* [Your assignment] Lines in the listing below containing the string "using" are to be identified and copied.

+ + +

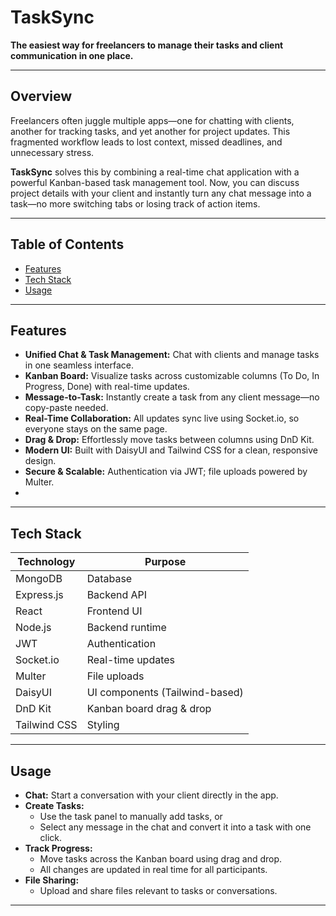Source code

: # TaskSync

**The easiest way for freelancers to manage their tasks and client communication in one place.**

---

## Overview

Freelancers often juggle multiple apps—one for chatting with clients, another for tracking tasks, and yet another for project updates. This fragmented workflow leads to lost context, missed deadlines, and unnecessary stress.

**TaskSync** solves this by combining a real-time chat application with a powerful Kanban-based task management tool. Now, you can discuss project details with your client and instantly turn any chat message into a task—no more switching tabs or losing track of action items.

---

## Table of Contents

- [Features](#features)
- [Tech Stack](#tech-stack)
- [Usage](#usage)
  
---

## Features

- **Unified Chat & Task Management:** Chat with clients and manage tasks in one seamless interface.
- **Kanban Board:** Visualize tasks across customizable columns (To Do, In Progress, Done) with real-time updates.
- **Message-to-Task:** Instantly create a task from any client message—no copy-paste needed.
- **Real-Time Collaboration:** All updates sync live using Socket.io, so everyone stays on the same page.
- **Drag & Drop:** Effortlessly move tasks between columns using DnD Kit.
- **Modern UI:** Built with DaisyUI and Tailwind CSS for a clean, responsive design.
- **Secure & Scalable:** Authentication via JWT; file uploads powered by Multer.
- 
---

## Tech Stack

| Technology    | Purpose                        |
|---------------|-------------------------------|
| MongoDB       | Database                      |
| Express.js    | Backend API                   |
| React         | Frontend UI                   |
| Node.js       | Backend runtime               |
| JWT           | Authentication                |
| Socket.io     | Real-time updates             |
| Multer        | File uploads                  |
| DaisyUI       | UI components (Tailwind-based)|
| DnD Kit       | Kanban board drag & drop      |
| Tailwind CSS  | Styling                       |

---

## Usage

- **Chat:** Start a conversation with your client directly in the app.
- **Create Tasks:**
  - Use the task panel to manually add tasks, or
  - Select any message in the chat and convert it into a task with one click.
- **Track Progress:**
  - Move tasks across the Kanban board using drag and drop.
  - All changes are updated in real time for all participants.
- **File Sharing:**
  - Upload and share files relevant to tasks or conversations.

---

+ + +

* [Expected answer]
- **Real-Time Collaboration:** All updates sync live using Socket.io, so everyone stays on the same page.
- **Drag & Drop:** Effortlessly move tasks between columns using DnD Kit.
  - Move tasks across the Kanban board using drag and drop.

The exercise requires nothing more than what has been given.